▶ _Work request_
When the line with "where $\sigma_i^2$ are" is reached, include it and stop; before that, copy each line of the listing exactly from the first.

◇ ◇ ◇ ◇ ◇

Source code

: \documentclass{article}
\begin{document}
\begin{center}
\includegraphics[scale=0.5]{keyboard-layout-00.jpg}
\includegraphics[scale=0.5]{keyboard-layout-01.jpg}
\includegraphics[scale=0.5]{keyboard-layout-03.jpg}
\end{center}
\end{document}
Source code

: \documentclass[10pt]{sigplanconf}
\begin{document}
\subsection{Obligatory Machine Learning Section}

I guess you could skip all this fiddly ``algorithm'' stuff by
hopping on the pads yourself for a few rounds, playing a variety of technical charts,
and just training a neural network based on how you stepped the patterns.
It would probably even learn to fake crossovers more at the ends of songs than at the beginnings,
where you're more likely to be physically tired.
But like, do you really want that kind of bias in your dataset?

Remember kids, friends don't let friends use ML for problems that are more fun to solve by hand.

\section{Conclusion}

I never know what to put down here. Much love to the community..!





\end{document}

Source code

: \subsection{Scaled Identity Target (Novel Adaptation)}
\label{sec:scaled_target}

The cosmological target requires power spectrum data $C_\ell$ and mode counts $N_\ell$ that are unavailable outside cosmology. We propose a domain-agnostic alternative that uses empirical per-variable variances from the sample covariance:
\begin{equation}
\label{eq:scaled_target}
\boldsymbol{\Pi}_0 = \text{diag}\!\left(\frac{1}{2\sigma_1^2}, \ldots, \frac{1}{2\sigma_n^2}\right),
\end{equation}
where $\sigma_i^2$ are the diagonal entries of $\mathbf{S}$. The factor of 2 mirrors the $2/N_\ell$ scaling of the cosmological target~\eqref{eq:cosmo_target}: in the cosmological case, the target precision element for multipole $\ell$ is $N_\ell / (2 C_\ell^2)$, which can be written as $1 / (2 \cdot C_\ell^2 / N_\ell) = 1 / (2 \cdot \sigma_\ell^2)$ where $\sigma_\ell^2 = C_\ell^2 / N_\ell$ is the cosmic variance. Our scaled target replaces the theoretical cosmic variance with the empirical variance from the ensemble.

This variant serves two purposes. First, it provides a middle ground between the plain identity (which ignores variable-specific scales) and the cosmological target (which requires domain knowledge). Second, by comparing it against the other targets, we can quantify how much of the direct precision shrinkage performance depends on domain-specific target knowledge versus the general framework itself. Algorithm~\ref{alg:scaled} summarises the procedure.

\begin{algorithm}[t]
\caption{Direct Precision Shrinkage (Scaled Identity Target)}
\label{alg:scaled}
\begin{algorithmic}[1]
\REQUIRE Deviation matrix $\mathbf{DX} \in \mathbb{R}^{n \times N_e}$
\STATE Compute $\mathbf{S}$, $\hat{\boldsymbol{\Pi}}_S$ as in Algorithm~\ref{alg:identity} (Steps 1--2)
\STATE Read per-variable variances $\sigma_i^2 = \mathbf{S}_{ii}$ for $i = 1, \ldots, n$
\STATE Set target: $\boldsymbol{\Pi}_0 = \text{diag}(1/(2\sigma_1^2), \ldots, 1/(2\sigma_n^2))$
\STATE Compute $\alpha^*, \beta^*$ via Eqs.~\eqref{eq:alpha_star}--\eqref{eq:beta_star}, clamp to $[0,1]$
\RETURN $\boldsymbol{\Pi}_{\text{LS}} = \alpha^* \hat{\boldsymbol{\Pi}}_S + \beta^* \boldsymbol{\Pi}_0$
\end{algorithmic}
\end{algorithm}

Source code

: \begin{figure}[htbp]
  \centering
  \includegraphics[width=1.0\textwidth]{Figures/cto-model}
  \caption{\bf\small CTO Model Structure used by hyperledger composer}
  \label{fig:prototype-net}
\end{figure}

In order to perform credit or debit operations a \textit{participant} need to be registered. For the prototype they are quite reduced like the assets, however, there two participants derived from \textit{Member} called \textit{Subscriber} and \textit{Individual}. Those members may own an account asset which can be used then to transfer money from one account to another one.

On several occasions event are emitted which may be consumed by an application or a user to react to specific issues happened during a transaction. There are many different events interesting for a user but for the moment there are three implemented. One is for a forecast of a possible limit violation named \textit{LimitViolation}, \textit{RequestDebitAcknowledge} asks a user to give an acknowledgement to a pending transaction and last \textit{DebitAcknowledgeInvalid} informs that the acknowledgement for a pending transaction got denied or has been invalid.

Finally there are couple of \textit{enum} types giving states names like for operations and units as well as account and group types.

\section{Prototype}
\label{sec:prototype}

◇ ◇ ◇ ◇ ◇

▶ _Expected answer_
Source code

: \documentclass{article}
\begin{document}
\begin{center}
\includegraphics[scale=0.5]{keyboard-layout-00.jpg}
\includegraphics[scale=0.5]{keyboard-layout-01.jpg}
\includegraphics[scale=0.5]{keyboard-layout-03.jpg}
\end{center}
\end{document}
Source code

: \documentclass[10pt]{sigplanconf}
\begin{document}
\subsection{Obligatory Machine Learning Section}

I guess you could skip all this fiddly ``algorithm'' stuff by
hopping on the pads yourself for a few rounds, playing a variety of technical charts,
and just training a neural network based on how you stepped the patterns.
It would probably even learn to fake crossovers more at the ends of songs than at the beginnings,
where you're more likely to be physically tired.
But like, do you really want that kind of bias in your dataset?

Remember kids, friends don't let friends use ML for problems that are more fun to solve by hand.

\section{Conclusion}

I never know what to put down here. Much love to the community..!





\end{document}

Source code

: \subsection{Scaled Identity Target (Novel Adaptation)}
\label{sec:scaled_target}

The cosmological target requires power spectrum data $C_\ell$ and mode counts $N_\ell$ that are unavailable outside cosmology. We propose a domain-agnostic alternative that uses empirical per-variable variances from the sample covariance:
\begin{equation}
\label{eq:scaled_target}
\boldsymbol{\Pi}_0 = \text{diag}\!\left(\frac{1}{2\sigma_1^2}, \ldots, \frac{1}{2\sigma_n^2}\right),
\end{equation}
where $\sigma_i^2$ are the diagonal entries of $\mathbf{S}$. The factor of 2 mirrors the $2/N_\ell$ scaling of the cosmological target~\eqref{eq:cosmo_target}: in the cosmological case, the target precision element for multipole $\ell$ is $N_\ell / (2 C_\ell^2)$, which can be written as $1 / (2 \cdot C_\ell^2 / N_\ell) = 1 / (2 \cdot \sigma_\ell^2)$ where $\sigma_\ell^2 = C_\ell^2 / N_\ell$ is the cosmic variance. Our scaled target replaces the theoretical cosmic variance with the empirical variance from the ensemble.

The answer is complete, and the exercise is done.